■ PROBLEM TO WORK ON
Restate exactly the lines that run from the start of the records below to the line containing "- Approve the signature in MetaMask", counting both ends, and nothing else; pictures stay out.

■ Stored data
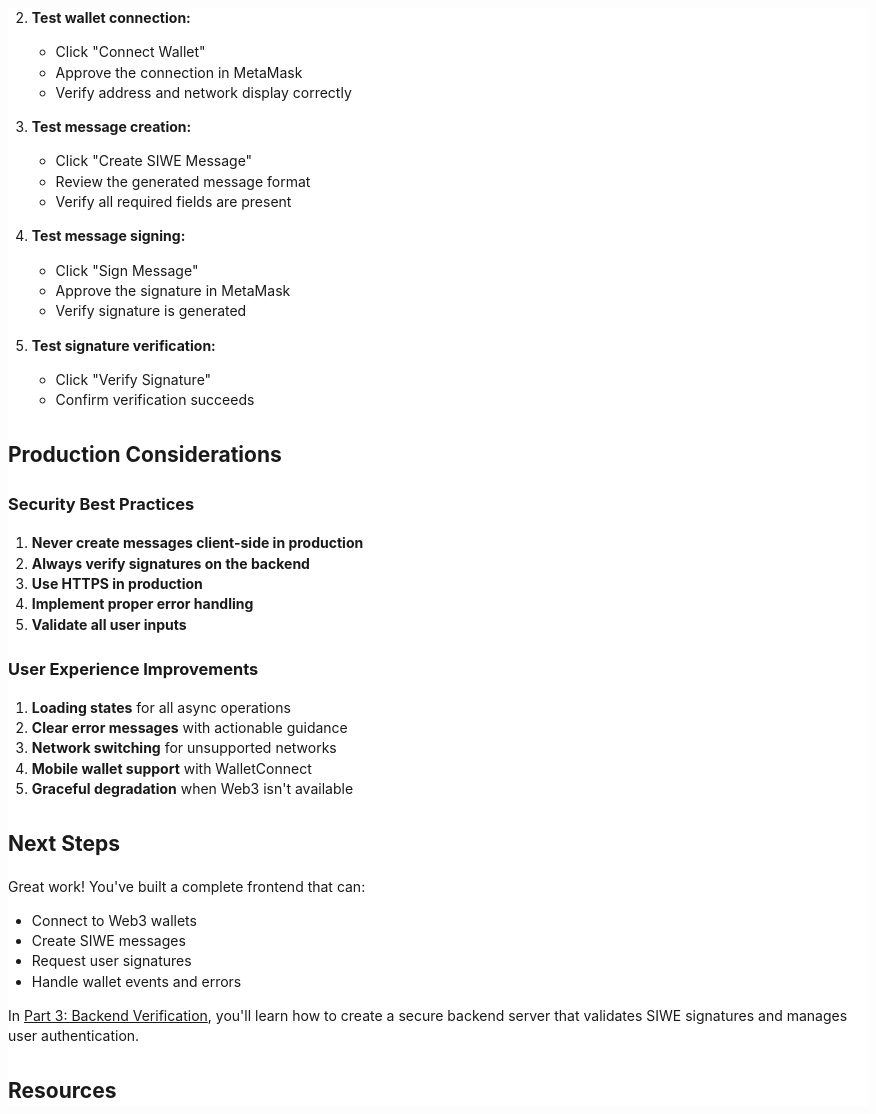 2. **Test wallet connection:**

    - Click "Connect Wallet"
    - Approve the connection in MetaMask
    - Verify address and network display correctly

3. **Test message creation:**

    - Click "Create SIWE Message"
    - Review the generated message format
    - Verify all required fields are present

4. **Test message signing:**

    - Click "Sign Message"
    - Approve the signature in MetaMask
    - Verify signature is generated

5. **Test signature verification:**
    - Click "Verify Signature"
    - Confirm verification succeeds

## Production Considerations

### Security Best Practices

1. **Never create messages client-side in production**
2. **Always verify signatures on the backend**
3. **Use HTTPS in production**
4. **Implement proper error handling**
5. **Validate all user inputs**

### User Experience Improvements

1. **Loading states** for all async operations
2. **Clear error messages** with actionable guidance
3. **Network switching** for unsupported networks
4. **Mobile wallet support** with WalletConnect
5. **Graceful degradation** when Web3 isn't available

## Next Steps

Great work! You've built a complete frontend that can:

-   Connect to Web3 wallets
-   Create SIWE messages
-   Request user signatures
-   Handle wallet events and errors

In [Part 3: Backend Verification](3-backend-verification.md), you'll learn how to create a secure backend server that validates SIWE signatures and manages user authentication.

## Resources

■ YOUR RESPONSE
 2. **Test wallet connection:**

    - Click "Connect Wallet"
    - Approve the connection in MetaMask
    - Verify address and network display correctly

3. **Test message creation:**

    - Click "Create SIWE Message"
    - Review the generated message format
    - Verify all required fields are present

4. **Test message signing:**

    - Click "Sign Message"
    - Approve the signature in MetaMask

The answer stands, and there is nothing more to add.